“In A Lonely Place” (1950)
Was ever there a director as adept as Ray at taking familiar genre elements and spinning from them a completely unexpected story? If you’re in any doubt as to the director’s preeminence in this arena, may we point you in the direction of “In a Lonely Place,” which is best, though inadequately, described as a drama with noir elements? Kicking off as a standard murder mystery, the film (and the audience) rapidly loses interest in the whodunnit plot, becoming embroiled and utterly absorbed instead in the interpersonal drama and psychological portrait that it evolves into. Dix (Humphrey Bogart, an oddly inspired casting choice) plays a hackish, fading screenwriter (metatextuality alert!) with a nasty temper who becomes the chief suspect in a murder case, only to be supplied with an alibi by his beautiful neighbor Laurel (the ever-undervalued Gloria Grahame, in a terrific turn). They fall in love, and Dix starts writing again. But in the face of mounting police suspicion, Dix’s worst aspects starts to show themselves in violent outbursts and possessive jealousy towards Laurel until, in one of the most beautifully balanced denouements of all time, he nearly kills her (throttling his own chance of redemption in the process), even as the phone rings to let him know he has been cleared. It’s undoubtedly a potboiler, and a somewhat salacious one at that, but “In a Lonely Place” is also one of the very smartest of Ray’s films, and could almost serve alongside certain Shakespeare classics as a classroom text on how character is destiny. In fact, the directorial impulses away from noir and towards psychological, character-driven drama are beautifully illustrated in the story of the film’s ending: originally, it was to culminate in real noir fashion, with Dix finding out he’s been proven innocent only after he’s actually killed Laurel. While that end would no doubt have suited a more pulpy treatment, Ray changed it to leave Laurel still alive and Dix ostensibly a free man. Somehow, the knowledge that she lives on but despises and fears him, and the fact that he has to face the future alone with knowledge of his own monstrousness and nothing so cathartic as a prison sentence/hanging to look forward to, becomes all the more exquisitely appropriate torture for the character. Pure greatness.

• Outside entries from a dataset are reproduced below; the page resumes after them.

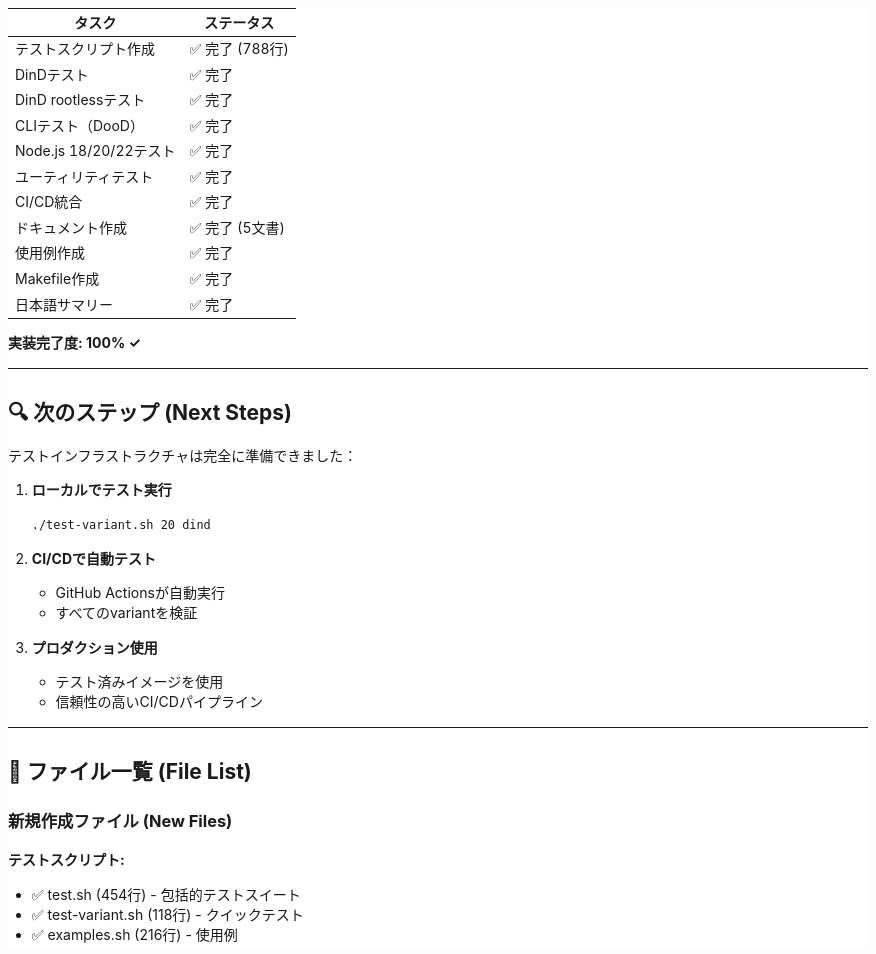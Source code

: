 | タスク | ステータス |
|--------|----------|
| テストスクリプト作成 | ✅ 完了 (788行) |
| DinDテスト | ✅ 完了 |
| DinD rootlessテスト | ✅ 完了 |
| CLIテスト（DooD） | ✅ 完了 |
| Node.js 18/20/22テスト | ✅ 完了 |
| ユーティリティテスト | ✅ 完了 |
| CI/CD統合 | ✅ 完了 |
| ドキュメント作成 | ✅ 完了 (5文書) |
| 使用例作成 | ✅ 完了 |
| Makefile作成 | ✅ 完了 |
| 日本語サマリー | ✅ 完了 |

**実装完了度: 100% ✓**

---

## 🔍 次のステップ (Next Steps)

テストインフラストラクチャは完全に準備できました：

1. **ローカルでテスト実行**
   ```bash
   ./test-variant.sh 20 dind
   ```

2. **CI/CDで自動テスト**
   - GitHub Actionsが自動実行
   - すべてのvariantを検証

3. **プロダクション使用**
   - テスト済みイメージを使用
   - 信頼性の高いCI/CDパイプライン

---

## 📝 ファイル一覧 (File List)

### 新規作成ファイル (New Files)

**テストスクリプト:**
- ✅ test.sh (454行) - 包括的テストスイート
- ✅ test-variant.sh (118行) - クイックテスト
- ✅ examples.sh (216行) - 使用例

“On Dangerous Ground” (1952)
A true successor to the crime pics upon which Ray made his name (reteaming him with “They Live By Night” producer John Houseman, and was actually shot not long after but was unreleased for two years), “On Dangerous Ground” is a curious meld of hard-boiled noir and touching melodrama/romance, one that was little loved at the time (the New York Times’ influential critic Bosley Crowther called it “a shallow, uneven affair”) but has been gradually deemed by Ray-ophiles over the years, though it’s still not one of his best known works. An adaptation of the novel “Mad With Much Heart” by British crime writer Gerald Butler (no, not that one), the film stars Robert Ryan as Jim Wilson, a hardened, violent detective living an increasingly alienated life in the big city, where the violence seemingly threatens to consume him. But a strange sort of salvation arrives when he’s sent upstate to aid the manhunt for the killer of a young girl, only to fall in love with Mary, the blind sister (Ida Lupino, who reportedly took over in the director’s chair briefly when Ray took ill) of the mentally-ill murderer (Sumner Williams). The opening, in which we see the toll that Wilson’s existence is taking on him, is almost oppressive in its noirishness, with Ryan’s performance seeming like the personification of a clenched fist, ready to erupt into violence at any moment (he feels like a clear precursor to “Dirty Harry”). And yet there’s a fundamental decency to him, and as the snowy landscape opens up, he finds a beauty and peace that begins to change him, a change further completed by the almost saintly Mary (that her name has New Testament echoes is hardly a coincidence), who’s also lived a life at a distance from others, dedicating herself to care for her brother. It’s oddly touching, and while the semi-upbeat ending (forced on Ray, reportedly) doesn’t quite ring true, it’s hard not to be moved by these two people finding a solace in each other. Among all its strengths, one of the greatest might be Bernard Hermann’s score, one of the composer’s most undervalued.